The Breastplate of Saint Patrick

FOREWORD:  This week, in keeping with my duties, obligations, and privileges as the World’s Biggest Leprechaun, I am reposting this blog entry in celebration of St. Patrick’s Day.  Beannachtai Na Feile Padraig Oraibh, friends–May the blessing of St. Patrick’s Day be upon you!

Wednesday March 17, is the feast of Saint Pádraig–better known as Patrick, patron saint of Ireland.  The saint was likely born in the late fourth century; according to Saint Fiacc’s “Hymn of Saint Patrick,” he was the son of a Briton named Calpurnius.  Patrick was just sixteen when he was kidnapped from the family estate, along with many others, by Irish raiders.  He would be a slave in Ireland for six years.

Once he was free, Patrick studied for the priesthood under Saint Germanus of Auxerre, in the southern part of Gaul.  Saint Germanus took his pupil to Britain to save that country from Pelagianism: together they travelled through Britain convincing people to turn to God from heresy, and throwing out false priests (some say that this is the source of the legend that Patrick drove the “snakes” out of Ireland!).

Despite his experience of hardship and abuse as a slave, Patrick longed to return to Ireland.  He told his teacher that he had often heard the voice of the Irish children calling to him, “Come, Holy Patrick, and make us saved.” But Patrick had to wait until he was sixty years old before Pope Celestine at last consecrated him as Bishop to Ireland.  At the moment of Patrick’s consecration, legend says, the Pope also heard the voices of the Irish children!

That year, Easter coincided with the “feast of Tara,” or Beltane–still celebrated today by kindling bonfires. No fire was supposed to be lit that night until the Druid’s fire had been kindled.  But Saint Patrick lit the Easter fire first.  Laoghaire, high king of Ireland, warned that if that fire were not stamped out, it would never afterward be extinguished in Erin.

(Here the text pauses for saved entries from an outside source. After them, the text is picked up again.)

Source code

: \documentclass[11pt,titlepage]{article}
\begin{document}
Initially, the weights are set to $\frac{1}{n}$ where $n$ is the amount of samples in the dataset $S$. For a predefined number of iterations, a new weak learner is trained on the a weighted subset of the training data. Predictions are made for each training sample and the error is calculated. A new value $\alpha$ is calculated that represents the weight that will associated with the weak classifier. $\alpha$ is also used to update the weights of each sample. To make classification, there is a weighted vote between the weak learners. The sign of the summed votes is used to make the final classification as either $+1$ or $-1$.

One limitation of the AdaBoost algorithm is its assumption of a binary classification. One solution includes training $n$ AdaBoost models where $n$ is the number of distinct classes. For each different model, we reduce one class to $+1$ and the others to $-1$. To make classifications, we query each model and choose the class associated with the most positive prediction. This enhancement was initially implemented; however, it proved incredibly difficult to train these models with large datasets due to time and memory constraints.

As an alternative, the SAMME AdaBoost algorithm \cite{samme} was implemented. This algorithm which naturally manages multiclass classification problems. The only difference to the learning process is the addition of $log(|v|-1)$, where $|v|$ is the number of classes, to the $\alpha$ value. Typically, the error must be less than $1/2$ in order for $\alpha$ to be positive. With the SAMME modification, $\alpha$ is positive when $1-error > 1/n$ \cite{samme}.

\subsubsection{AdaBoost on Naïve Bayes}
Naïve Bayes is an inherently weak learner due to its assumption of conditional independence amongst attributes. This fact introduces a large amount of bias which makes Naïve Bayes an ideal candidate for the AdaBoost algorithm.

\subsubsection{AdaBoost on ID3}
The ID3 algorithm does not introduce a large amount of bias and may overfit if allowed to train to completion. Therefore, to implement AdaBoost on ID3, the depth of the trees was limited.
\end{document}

King Laoghaire invited the Bishop and his companions to his castle at Tara the next day–after posting soldiers along the road, to assassinate them!  But, according to The Tripartite Life, on his way from Slane to Tara that Easter Sunday, Patrick was reciting his Breastplate prayer (a masterpiece of Celtic spirituality, which has, not at all surprisingly, been set to music many, many times; the links in this blog will take you to a few of these).  As the saint prayed,

A cloak of darkness went over them so that not a man of them appeared. Howbeit, the enemy who were waiting to ambush them, saw eight deer going past them…. That was Saint Patrick with his eight…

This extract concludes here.